• **What you have to do**:
Find all lines below containing the string "tools" and return them.

• **Provided information**:
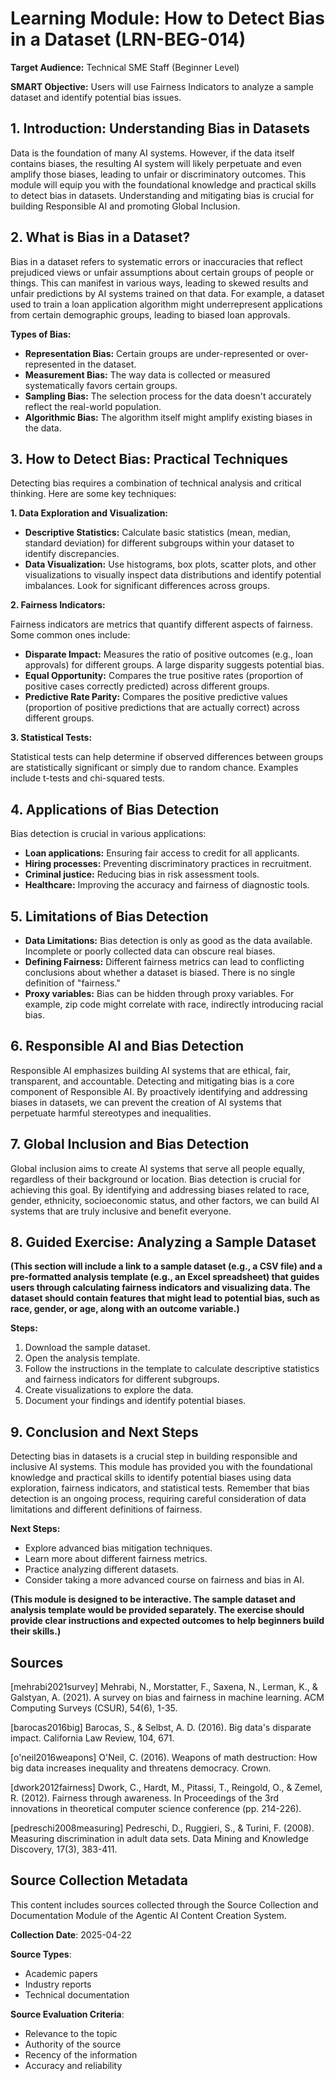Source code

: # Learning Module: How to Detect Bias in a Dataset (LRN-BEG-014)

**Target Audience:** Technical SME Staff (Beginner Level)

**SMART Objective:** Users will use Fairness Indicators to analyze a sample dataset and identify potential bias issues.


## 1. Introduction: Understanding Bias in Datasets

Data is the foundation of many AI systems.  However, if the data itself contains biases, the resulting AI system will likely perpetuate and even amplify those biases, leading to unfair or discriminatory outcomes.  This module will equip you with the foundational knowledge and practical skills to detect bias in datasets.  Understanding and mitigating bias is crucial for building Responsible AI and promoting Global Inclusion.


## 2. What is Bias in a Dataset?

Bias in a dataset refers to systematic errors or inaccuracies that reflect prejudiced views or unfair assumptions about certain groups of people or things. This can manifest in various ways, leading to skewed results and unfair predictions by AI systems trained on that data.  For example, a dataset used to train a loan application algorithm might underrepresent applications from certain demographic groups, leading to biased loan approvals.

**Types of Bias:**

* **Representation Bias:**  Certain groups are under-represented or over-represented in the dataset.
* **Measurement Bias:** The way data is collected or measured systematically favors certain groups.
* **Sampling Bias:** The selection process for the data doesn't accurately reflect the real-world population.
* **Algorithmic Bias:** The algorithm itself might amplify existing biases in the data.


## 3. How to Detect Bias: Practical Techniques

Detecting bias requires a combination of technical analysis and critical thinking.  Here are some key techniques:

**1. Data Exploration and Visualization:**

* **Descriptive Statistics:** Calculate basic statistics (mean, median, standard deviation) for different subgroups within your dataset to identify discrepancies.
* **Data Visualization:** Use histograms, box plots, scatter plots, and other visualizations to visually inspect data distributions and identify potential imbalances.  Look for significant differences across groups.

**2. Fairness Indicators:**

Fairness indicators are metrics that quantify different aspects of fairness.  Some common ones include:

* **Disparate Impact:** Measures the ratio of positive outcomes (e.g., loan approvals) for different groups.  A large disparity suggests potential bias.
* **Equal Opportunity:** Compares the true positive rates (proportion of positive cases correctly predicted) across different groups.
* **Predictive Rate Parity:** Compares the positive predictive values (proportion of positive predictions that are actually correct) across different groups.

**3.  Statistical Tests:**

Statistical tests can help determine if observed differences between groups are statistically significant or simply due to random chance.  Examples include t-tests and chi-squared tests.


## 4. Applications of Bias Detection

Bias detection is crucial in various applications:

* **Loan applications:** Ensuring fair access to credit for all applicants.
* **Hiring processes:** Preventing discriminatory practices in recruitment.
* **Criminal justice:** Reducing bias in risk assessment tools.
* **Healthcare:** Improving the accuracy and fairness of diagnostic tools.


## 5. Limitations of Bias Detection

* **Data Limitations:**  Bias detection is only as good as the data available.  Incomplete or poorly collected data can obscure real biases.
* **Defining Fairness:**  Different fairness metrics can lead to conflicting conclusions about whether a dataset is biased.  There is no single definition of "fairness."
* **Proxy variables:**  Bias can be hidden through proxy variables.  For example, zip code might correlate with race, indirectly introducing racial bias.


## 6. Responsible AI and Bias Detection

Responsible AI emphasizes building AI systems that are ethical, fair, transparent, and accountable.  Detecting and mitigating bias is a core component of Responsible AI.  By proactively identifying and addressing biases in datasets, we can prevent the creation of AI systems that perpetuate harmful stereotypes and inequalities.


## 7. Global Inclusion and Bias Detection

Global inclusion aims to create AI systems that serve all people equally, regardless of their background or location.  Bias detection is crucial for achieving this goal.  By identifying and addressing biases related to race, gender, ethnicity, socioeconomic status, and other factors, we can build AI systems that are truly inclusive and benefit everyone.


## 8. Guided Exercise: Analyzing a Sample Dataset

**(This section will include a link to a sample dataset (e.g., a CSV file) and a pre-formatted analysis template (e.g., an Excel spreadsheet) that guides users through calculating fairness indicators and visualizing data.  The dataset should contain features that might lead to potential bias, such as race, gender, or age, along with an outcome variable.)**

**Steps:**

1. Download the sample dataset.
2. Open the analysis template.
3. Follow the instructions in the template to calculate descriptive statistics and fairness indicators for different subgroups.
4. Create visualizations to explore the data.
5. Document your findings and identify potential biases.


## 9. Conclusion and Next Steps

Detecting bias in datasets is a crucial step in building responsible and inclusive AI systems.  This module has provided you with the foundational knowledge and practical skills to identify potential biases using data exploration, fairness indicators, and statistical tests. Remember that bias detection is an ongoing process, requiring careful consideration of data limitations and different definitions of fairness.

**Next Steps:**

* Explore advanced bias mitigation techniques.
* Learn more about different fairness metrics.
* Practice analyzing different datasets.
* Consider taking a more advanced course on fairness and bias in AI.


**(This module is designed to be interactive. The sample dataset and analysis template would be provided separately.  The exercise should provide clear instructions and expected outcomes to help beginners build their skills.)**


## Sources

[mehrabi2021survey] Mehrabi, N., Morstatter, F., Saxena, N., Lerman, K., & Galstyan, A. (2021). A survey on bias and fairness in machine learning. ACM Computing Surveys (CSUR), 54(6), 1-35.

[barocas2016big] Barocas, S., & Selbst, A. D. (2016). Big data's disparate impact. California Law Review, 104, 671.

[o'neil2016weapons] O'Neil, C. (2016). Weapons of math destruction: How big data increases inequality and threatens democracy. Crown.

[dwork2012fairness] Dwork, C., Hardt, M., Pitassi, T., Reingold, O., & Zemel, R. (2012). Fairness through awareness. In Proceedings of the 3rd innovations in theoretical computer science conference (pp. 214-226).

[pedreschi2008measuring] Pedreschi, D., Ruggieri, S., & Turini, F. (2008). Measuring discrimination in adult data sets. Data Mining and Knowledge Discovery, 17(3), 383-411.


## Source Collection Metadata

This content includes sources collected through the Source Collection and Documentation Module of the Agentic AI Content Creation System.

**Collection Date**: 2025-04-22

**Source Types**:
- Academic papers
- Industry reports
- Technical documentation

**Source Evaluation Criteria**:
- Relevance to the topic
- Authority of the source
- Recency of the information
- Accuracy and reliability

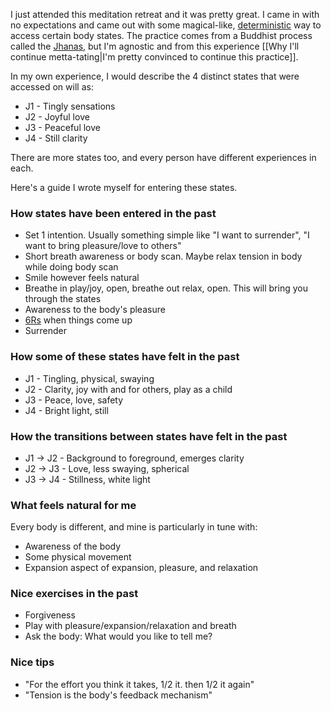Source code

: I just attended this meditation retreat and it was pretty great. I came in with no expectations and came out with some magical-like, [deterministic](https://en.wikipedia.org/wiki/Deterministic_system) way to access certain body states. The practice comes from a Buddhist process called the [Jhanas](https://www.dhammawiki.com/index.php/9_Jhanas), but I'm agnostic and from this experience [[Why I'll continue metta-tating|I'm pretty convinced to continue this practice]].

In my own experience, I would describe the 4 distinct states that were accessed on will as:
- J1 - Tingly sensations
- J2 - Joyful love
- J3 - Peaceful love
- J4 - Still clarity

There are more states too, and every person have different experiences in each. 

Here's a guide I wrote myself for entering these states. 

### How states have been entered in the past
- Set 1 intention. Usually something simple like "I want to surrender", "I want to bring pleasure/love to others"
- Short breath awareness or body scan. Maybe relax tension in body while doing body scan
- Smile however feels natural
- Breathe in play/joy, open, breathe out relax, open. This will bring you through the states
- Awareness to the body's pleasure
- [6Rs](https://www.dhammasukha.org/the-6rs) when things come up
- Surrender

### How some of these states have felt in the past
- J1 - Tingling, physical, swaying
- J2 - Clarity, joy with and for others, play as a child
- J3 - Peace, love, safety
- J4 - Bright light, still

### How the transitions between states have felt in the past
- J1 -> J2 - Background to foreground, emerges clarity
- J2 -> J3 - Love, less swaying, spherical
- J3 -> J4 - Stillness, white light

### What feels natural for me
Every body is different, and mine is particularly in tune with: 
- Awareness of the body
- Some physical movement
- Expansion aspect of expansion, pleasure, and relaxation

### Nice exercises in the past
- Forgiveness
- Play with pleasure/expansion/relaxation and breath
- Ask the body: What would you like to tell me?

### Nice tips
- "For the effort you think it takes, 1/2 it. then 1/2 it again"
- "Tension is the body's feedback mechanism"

• **Response for this exercise**:
* **Criminal justice:** Reducing bias in risk assessment tools.
* **Healthcare:** Improving the accuracy and fairness of diagnostic tools.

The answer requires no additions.